Life is so simple when you are at the back of the pack. No one picks on you, and no one picks up on your gaffes. When the Democratic presidential race started to take shape a year ago, few bothered to attack the quirky doctor who was an ex-Governor of a small New England state. He barked and blustered, but the Democratic establishment and the media saw in him little more than entertainment value. He stood on the wrong side of a popular President's war and outside the party establishment, within which the winner would be anointed in due course.
It is more complicated at the top of the heap. Now former Vermont Governor Howard Dean leads the eight other Democrats by every measure that matters (at least until people start voting): in polls, money, organization and enthusiasm. As the Democratic front runner, with only two weeks to go before the presidential race begins in Iowa, Dean is being pummeled from every angle, and his every assertion is being examined under a microscope. In the past few weeks, he has declared that the U.S. is no safer with Saddam Hussein in captivity, mused about an "interesting theory" that President George W. Bush was tipped off about 9/11 by the Saudis, whined that Democratic National Committee chairman Terry McAuliffe should stop the other candidates from assailing him and hinted that if he does not win the nomination, his legions of followers might not show up to vote in November. A lot of people have been wondering, What is he thinking?
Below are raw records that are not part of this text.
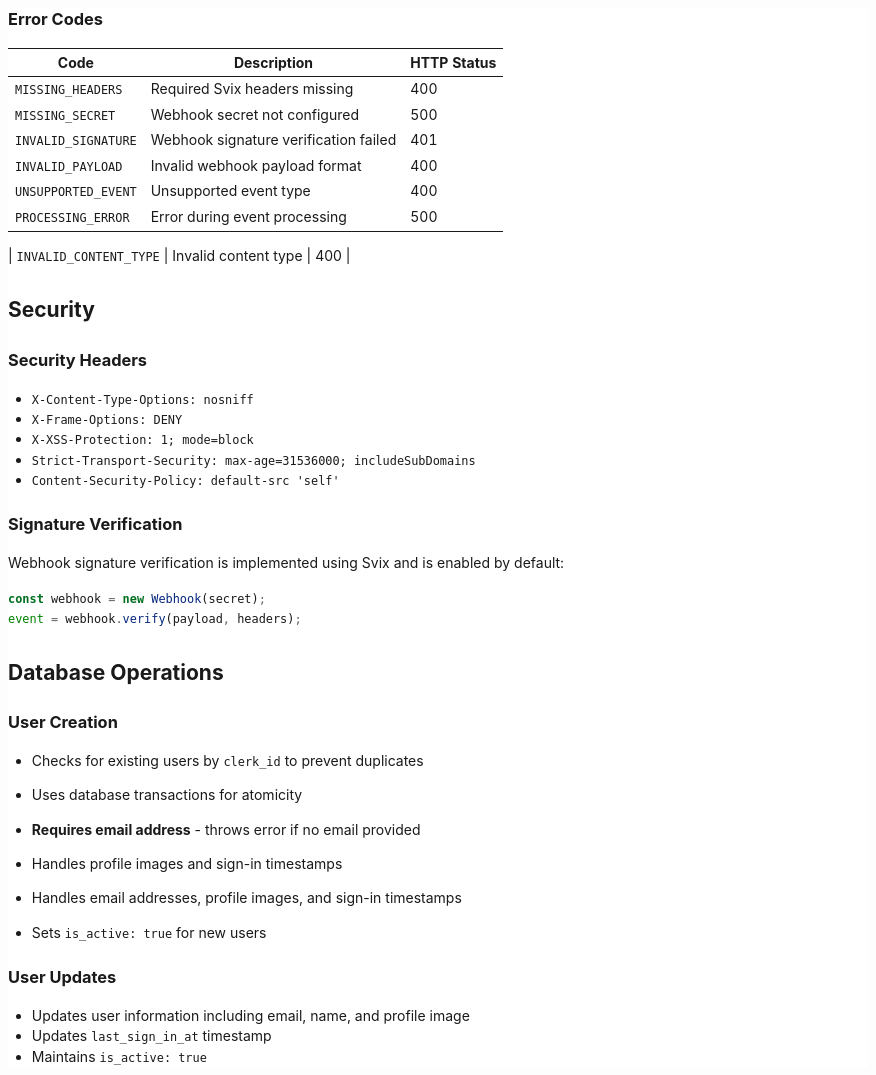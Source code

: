 ### Error Codes

| Code                | Description                           | HTTP Status |
| ------------------- | ------------------------------------- | ----------- |
| `MISSING_HEADERS`   | Required Svix headers missing         | 400         |
| `MISSING_SECRET`    | Webhook secret not configured         | 500         |
| `INVALID_SIGNATURE` | Webhook signature verification failed | 401         |
| `INVALID_PAYLOAD`   | Invalid webhook payload format        | 400         |
| `UNSUPPORTED_EVENT` | Unsupported event type                | 400         |
| `PROCESSING_ERROR`  | Error during event processing         | 500         |

| `INVALID_CONTENT_TYPE` | Invalid content type | 400 |

## Security

### Security Headers

- `X-Content-Type-Options: nosniff`
- `X-Frame-Options: DENY`
- `X-XSS-Protection: 1; mode=block`
- `Strict-Transport-Security: max-age=31536000; includeSubDomains`
- `Content-Security-Policy: default-src 'self'`

### Signature Verification

Webhook signature verification is implemented using Svix and is enabled by default:

```typescript
const webhook = new Webhook(secret);
event = webhook.verify(payload, headers);
```

## Database Operations

### User Creation

- Checks for existing users by `clerk_id` to prevent duplicates
- Uses database transactions for atomicity

- **Requires email address** - throws error if no email provided
- Handles profile images and sign-in timestamps
- Handles email addresses, profile images, and sign-in timestamps
- Sets `is_active: true` for new users

### User Updates

- Updates user information including email, name, and profile image
- Updates `last_sign_in_at` timestamp
- Maintains `is_active: true`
So we asked him. Dr. Dean does not get many opportunities to make a diagnosis these days. Maybe that is why he responded so readily last week to an invitation to deliver one for himself. There was no examination table in the cramped six-seater jet that was taking him home to Vermont for a New Year's break. Instead Dean stretched his stocking feet into the seat across from him for a two-hour discussion of who he is and how he thinks, dissecting the instincts that have made him the one to beat for the Democratic nomination and the reasons those instincts might make it harder for him to make it all the way to the White House.
If you want to understand how Howard Dean thinks, he says, it helps to look at the way he and his doctor-wife Judith Steinberg treated patients in their family practice back in Vermont. "She's very methodical. She'll exhaust all the possibilities until she gets to the one that's the most likely," he explains. "I'm intuitive, and I jump steps ahead. Part of what gets me in trouble on the stump is that I shorthand things. I know what I'm thinking, but I don't say every word of it. I was that way as a doctor. I eliminate possibilities unconsciously, before they get to my consciousness. It's also part of my political judgment. I often know I want to do things before I know why, although the thinking goes on all the time. The way I think is, if you give me information, I tuck it back somewhere and work on it and work on it and work on it without being aware of it. All of a sudden, 10 months later, something will pop out, based on a whole series of things that I've learned in the last 10 months. And finally, all of a sudden, it falls into place."